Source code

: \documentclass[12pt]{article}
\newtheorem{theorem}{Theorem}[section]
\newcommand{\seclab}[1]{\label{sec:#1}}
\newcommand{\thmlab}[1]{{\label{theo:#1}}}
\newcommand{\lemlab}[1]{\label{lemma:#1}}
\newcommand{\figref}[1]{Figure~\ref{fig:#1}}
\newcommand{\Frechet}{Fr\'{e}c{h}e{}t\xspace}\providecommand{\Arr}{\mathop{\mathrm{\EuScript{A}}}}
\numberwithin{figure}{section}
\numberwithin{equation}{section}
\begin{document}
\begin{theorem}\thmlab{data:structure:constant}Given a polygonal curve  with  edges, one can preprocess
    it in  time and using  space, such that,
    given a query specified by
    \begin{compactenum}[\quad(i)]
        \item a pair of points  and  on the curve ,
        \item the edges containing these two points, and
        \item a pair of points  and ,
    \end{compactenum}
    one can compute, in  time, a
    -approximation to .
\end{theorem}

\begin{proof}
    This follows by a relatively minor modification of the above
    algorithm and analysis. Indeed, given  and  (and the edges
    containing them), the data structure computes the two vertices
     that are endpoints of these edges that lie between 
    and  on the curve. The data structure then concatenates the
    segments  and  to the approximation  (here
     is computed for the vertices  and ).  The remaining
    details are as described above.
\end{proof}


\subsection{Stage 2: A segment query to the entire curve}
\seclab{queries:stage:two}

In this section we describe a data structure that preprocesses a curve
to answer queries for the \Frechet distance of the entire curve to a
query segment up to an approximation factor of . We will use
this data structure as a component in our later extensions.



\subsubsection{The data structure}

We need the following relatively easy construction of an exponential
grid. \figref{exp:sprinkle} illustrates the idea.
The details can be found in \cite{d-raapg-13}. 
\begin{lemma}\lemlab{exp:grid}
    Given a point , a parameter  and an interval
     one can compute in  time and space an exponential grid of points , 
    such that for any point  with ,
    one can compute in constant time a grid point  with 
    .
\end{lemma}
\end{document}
┄┄┄┄┄┄
**PROBLEM DETAILS:** Look above for the line containing "illustrates the idea."; copy from it through the last line, exactly, and nothing more.

**OUTPUT:**
grid. \figref{exp:sprinkle} illustrates the idea.
The details can be found in \cite{d-raapg-13}. 
\begin{lemma}\lemlab{exp:grid}
    Given a point , a parameter  and an interval
     one can compute in  time and space an exponential grid of points , 
    such that for any point  with ,
    one can compute in constant time a grid point  with 
    .
\end{lemma}
\end{document}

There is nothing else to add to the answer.